From: "Jan Maslow" (jmaslow@jps.net)
Date: July 31, 2005 4:21:43 PM PDT
To: rjon@vzavenue.net
Cc: (virtreal@jps.net)
Subject: Research as the key to the integration of science and yoga
I really appreciate that you've asked about research. I think that the
real meeting place between yoga and science is in the arena of
practice, rather than theory. For me, the core question is - what part
of our being are we using for our scientific exploration? Through what
level/part/plane (whatever you want to call it) of consciousness do we
"know" that which we are exploring (and perhaps even more important -
what is our relationship to it - is it an object, separate from us we
are dissecting? Is it something of which we have direct knowledge? Or
perhaps, is it a form of Spirit? I was actually planning to write a
letter describing my (limited) experience doing research (and trying to
find a different way of engaging in research) when your letter appeared.
I will try later this week to put a letter together on this.
Meanwhile, I hope you'll forgive me if I don't answer your question
about animals directly quite yet. I'd like to first give thanks to
Debashish, Michael and Rod for bringing up some points I think are
essential to this Post-AUM conversation.
First, I think the most important thing that has been said in this
group is Debashish's conversation about the importance of an "affective
community" - one which (I'm paraphrasing, I don't remember his exact
language) is, at the very least, open to the psychic, or the influence
of the psychic.
Both Rod and Michael have in different ways written that we need to be
clear about the meaning of the words we use, and the background
assumptions underlying those words. Rod gave a list of words about
which it is important we come to some kind of mutual understanding
regarding their meaning. For this to happen, we need have an enormous
amount of good will, not taking for granted that we automatically know
what each other is talking about. And Michael wrote a beautiful
description of his approach to writing and talking in which he said
that even amongst people he addresses who might have a very different
perspective, he finds a good reception if at the outset he makes clear
his own assumptions and outlook.
I've moderated a few email groups and have been a member of many
others.
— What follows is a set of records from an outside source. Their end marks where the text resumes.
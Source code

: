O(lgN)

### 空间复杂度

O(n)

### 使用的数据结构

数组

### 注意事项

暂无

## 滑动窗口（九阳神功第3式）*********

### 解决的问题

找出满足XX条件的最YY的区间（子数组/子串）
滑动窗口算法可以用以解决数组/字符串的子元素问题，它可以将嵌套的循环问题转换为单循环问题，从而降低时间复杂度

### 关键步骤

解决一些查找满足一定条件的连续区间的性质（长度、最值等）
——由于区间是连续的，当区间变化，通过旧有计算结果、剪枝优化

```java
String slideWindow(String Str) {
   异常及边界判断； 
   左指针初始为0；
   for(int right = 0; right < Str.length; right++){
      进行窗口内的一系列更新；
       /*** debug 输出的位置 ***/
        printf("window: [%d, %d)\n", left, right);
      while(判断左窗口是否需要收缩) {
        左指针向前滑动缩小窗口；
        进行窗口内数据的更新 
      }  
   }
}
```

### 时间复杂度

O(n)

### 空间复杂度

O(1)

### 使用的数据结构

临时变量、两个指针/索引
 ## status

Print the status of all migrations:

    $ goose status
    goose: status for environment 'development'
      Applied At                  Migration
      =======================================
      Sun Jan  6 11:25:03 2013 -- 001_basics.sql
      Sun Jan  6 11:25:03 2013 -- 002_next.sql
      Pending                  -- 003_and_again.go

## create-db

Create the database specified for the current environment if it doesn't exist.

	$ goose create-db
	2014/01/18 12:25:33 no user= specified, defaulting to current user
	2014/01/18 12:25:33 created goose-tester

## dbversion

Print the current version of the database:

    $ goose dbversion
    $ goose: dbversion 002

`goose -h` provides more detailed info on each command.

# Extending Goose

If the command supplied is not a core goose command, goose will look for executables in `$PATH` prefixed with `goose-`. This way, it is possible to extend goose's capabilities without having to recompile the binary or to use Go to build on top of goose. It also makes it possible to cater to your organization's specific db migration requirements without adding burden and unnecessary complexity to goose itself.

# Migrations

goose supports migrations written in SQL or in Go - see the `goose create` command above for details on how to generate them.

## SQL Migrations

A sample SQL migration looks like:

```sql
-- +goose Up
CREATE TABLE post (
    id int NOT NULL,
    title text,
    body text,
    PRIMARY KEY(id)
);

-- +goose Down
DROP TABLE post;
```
I've found that groups that are organized around the experience
of sadhana or other kinds of more personal concerns usually communicate
quite well. On the other hand, groups that are more intellectually
focused often wind up as battlefields; even when there is good will, it
seems to me at best there is a kind of swirling/throwing back and forth
of ideas with no focus and no direction. I'd love to see the kind of
deep sense of sadhana that Alok and Debashish have been describing
become the foundation for our conversation. For this to happen, it
seems to me there seems to be a need for a real effort toward an
integration of an aspiration for intellectual understanding along with
an openness to deeper and higher intuition as well as a sense of
connection between all of us as brother and sister sadhaks.
In a book called "Einstein's Space and Van Gogh's Sky: Physical Reality
and Beyond, authors Lawrence Leshan and Henry Margenau (a psychologist
and a physicist) tell a very sweet story which conveys the need for an
approach to knowledge grounded in love. They write:
________________________________________
>"Much of academic philosophy
follows the implications of the theory of one rationality governing the
cosmos. The Logical positivists set themselves the task of building a
language that would provide a foundation for all the sciences and
reflect 'truth' and 'reality'. They believed that there was a single
language and a 'unique model for all real science and that - when they
had described it - they would verify all science. Ultimately it would
verify all experience.' (quoted from Herbert Kohl, The Age of
Complexity) After over half a century of effort it has now become clear
that no one language can do this. Not only are different metaphysical
systems necessary to describe different realms of experience, but often
different kinds of language are needed to describe experiences in these
realms. These necessary languages vary as much as computer language
varies from Beethoven. Being in love demands a different kind of
language to describe the experience than does the Kinsey approach to
making love. They simply cannot be both adequately described in the
same system of communication.
"At one time the philosopher Gabriel
Marcel was lecturing to a group of American Logical Positivists on
grace and transcendence They kept telling him to speak more clearly and
to "say what he meant." Finally Marcel paused and then said, 'I guess I
can't explain it to you. But if I had a piano here, I could play it'."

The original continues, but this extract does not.